*** Information given ***

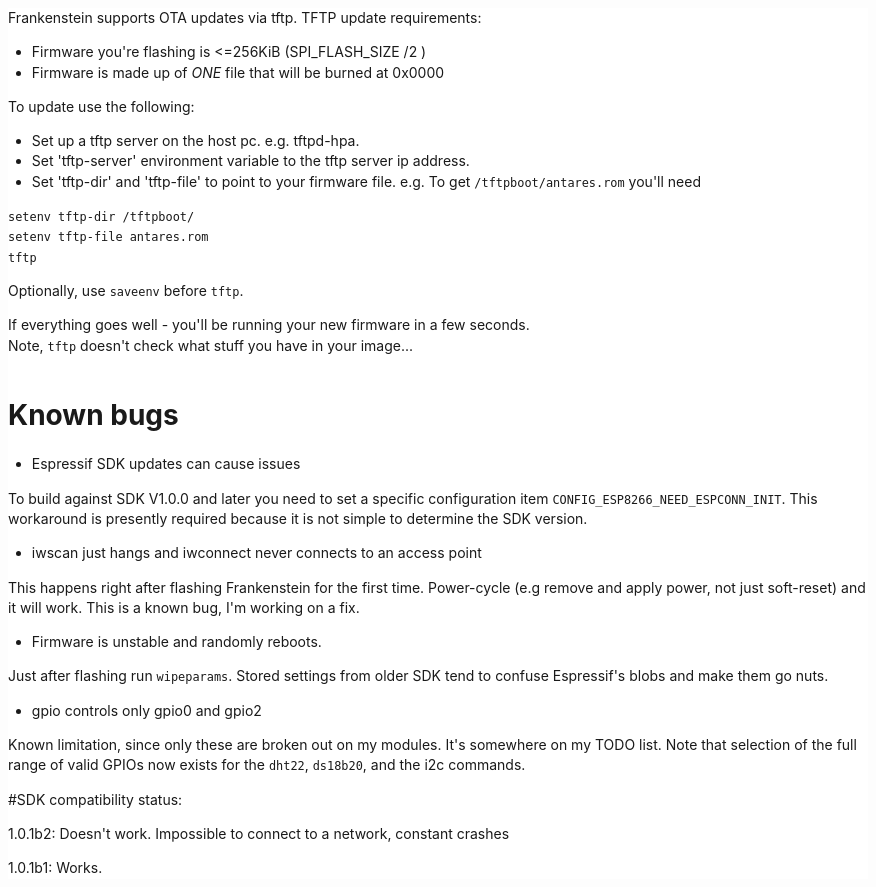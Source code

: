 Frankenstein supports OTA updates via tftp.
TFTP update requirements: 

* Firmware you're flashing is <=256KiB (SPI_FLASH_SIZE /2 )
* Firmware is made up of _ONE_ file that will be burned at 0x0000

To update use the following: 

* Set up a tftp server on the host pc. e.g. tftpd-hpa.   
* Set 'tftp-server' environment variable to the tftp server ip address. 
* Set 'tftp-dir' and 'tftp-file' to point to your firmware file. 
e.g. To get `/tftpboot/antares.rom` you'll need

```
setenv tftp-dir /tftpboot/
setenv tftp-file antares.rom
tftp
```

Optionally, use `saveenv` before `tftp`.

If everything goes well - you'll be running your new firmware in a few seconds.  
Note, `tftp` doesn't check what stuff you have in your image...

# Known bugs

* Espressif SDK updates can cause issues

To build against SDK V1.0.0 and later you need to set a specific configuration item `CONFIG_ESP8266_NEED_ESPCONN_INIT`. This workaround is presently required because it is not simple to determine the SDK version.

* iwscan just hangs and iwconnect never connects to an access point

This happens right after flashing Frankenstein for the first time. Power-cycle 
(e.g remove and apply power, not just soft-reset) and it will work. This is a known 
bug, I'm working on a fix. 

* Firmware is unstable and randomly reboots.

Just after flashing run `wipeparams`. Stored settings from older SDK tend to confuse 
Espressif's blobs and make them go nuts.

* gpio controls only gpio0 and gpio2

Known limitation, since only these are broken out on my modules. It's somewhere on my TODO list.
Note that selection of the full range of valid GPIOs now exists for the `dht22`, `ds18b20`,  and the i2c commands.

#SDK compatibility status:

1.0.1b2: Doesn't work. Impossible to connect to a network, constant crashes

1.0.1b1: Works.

*** End of Information given ***

What is expected: Beginning at the first line of the listing, print each line exactly until and including the one that has "your firmware file."; skip pictures.

Task answer:
Source code

: Frankenstein supports OTA updates via tftp.
TFTP update requirements: 

* Firmware you're flashing is <=256KiB (SPI_FLASH_SIZE /2 )
* Firmware is made up of _ONE_ file that will be burned at 0x0000

To update use the following: 

* Set up a tftp server on the host pc. e.g. tftpd-hpa.   
* Set 'tftp-server' environment variable to the tftp server ip address. 
* Set 'tftp-dir' and 'tftp-file' to point to your firmware file. 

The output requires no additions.